In the present issue of HTCT, we publish the recommendations from the Infectious Diseases Committee of the Brazilian Society of Hematology, Blood Transfusion and Cell Therapy (ABHH) for managing febrile neutropenia in hematologic patients 1. The frequency and impact of infectious complications on the outcome of the treatment of hematological malignancies in the context of constrained resources have been reported in several retrospective studies 2-4. In addition, in several comparative studies, infectious complications were identified as leading to shorter overall survival in real-world studies in Latin America.5,6
The Consensus was based on the Delphi methodology, which is a systematic process of forecasting using the collective opinion of panel members. ABHH recommendations cover the initial workup, prophylaxis, empiric antibiotic, and antifungal therapy, modifications in the empiric regimen, and criteria for discontinuing antimicrobial therapy. Although guidelines for managing febrile neutropenia are not new, it is important to point out that the ABHH Committee was careful to include variables relevant to the Brazilian context that may be of value for other tropical and subtropical regions. Recently, Hamburger et al. 7 conducted a systematic review of publications addressing Candida species distribution and antifungal susceptibility among Brazilian patients with candidemia. The authors emphasized that access to diagnostic tests was limited, and only one-third of the studies on candidemia could report antifungal susceptibility testing results. In vitro, resistance to echinocandins was reported in 1.5% of the isolates, whereas fluconazole resistance rates ranged from 0 to 43%. Bergamasco et al.8 reported 94 cases of invasive fungal disease (IFD) among 664 hematologic patients and 316 hematopoietic stem cell transplant (HSCT) recipients. The frequency of IFD among patients with allogeneic HSCT, autologous HSCT, acute leukemia and other hematologic malignancies was 8.9%, 1.6%, 17.3%, and 6.4%, respectively. Aspergillosis was the leading IFD (53.2%), followed by fusariosis (18.1%), candidiasis (10.6%), and cryptococcosis (8.5%). The ABHH recommendations include the use of posaconazole as the anti-mold agent of choice in patients receiving intensive chemotherapy for induction remission in acute myeloid leukemia/myelodisplastic syndrome (AML/MDS), fluconazole for antifungal prophylaxis after autologous HSCT, and voriconazole as the anti-mold agent of choice after allogeneic HSCT. Moreover, the ABHH panel agreed that serial (2-3 times weekly) serum galactomannan antigen tests should be performed in neutropenic patients at high risk of developing invasive aspergillosis who are not receiving antifungal prophylaxis against Aspergillus species. In contrast, serial serum galactomannan should not be part of the routine in neutropenic patients receiving a mold-active azole such as voriconazole, posaconazole or isavuconazole because of the risk of false-positive results.
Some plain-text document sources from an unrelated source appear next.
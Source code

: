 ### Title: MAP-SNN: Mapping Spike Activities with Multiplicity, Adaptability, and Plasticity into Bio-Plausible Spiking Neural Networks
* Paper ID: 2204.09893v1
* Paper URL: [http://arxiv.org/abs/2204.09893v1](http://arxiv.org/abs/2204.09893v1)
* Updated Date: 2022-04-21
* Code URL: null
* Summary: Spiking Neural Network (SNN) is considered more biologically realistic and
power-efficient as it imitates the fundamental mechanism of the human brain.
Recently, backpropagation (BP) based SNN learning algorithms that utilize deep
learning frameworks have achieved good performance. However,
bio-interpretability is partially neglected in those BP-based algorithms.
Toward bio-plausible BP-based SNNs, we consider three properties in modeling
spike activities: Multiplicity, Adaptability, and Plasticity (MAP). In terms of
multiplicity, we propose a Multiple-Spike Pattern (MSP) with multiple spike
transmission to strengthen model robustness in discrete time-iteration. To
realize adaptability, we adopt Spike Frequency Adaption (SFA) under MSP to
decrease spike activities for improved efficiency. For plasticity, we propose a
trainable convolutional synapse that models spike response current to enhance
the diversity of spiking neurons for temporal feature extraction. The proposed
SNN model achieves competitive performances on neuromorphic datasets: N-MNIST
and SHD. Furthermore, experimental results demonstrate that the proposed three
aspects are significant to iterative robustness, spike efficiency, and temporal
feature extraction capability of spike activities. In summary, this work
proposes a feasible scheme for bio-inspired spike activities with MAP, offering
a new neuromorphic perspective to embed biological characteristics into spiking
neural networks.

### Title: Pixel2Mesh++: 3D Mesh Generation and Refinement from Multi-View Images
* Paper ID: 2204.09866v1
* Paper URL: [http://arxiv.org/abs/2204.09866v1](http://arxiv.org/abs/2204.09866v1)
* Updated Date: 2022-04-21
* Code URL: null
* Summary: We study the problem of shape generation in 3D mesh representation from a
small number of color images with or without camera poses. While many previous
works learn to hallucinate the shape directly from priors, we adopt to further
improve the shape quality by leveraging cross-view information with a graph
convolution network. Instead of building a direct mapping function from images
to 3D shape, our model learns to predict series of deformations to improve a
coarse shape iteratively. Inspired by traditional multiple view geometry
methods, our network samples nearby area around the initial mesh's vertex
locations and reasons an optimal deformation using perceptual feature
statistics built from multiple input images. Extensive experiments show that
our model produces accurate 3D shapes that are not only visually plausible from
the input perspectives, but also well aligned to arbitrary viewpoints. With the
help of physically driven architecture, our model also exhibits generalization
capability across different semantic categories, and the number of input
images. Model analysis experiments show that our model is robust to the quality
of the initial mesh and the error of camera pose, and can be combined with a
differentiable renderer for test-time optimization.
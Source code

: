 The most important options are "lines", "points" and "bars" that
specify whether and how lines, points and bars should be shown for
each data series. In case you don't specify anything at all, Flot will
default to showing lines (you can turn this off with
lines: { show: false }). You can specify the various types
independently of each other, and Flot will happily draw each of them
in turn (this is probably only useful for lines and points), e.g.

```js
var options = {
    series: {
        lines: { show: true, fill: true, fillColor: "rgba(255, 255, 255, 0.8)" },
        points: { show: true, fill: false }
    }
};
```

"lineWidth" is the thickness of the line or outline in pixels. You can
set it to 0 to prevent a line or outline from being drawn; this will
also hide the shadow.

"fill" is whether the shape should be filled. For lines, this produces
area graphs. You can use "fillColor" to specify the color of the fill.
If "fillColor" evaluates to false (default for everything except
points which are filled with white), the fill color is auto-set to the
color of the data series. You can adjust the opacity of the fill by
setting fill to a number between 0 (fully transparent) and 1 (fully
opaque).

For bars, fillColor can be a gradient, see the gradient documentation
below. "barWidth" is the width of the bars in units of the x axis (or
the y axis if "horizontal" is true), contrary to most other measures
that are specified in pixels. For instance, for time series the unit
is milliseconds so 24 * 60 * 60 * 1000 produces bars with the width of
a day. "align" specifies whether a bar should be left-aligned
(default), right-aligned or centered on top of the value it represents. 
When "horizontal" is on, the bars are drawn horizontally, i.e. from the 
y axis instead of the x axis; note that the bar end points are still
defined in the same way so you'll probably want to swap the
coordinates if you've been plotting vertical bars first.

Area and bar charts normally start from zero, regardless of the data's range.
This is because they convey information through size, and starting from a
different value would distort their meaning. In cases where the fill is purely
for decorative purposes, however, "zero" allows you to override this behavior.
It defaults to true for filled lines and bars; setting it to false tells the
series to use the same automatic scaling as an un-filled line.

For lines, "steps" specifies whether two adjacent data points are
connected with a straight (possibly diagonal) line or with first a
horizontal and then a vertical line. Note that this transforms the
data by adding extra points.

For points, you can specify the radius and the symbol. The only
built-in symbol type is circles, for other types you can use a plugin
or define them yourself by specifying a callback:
The article is especially important for hematologists in training, as it provides a comprehensive framework for managing a critical condition in hematologic patients. By integrating the latest evidence, this consensus document will undoubtedly serve as a valuable resource for improving the care of patients with hematologic malignancies, ensuring more effective, context-aware interventions.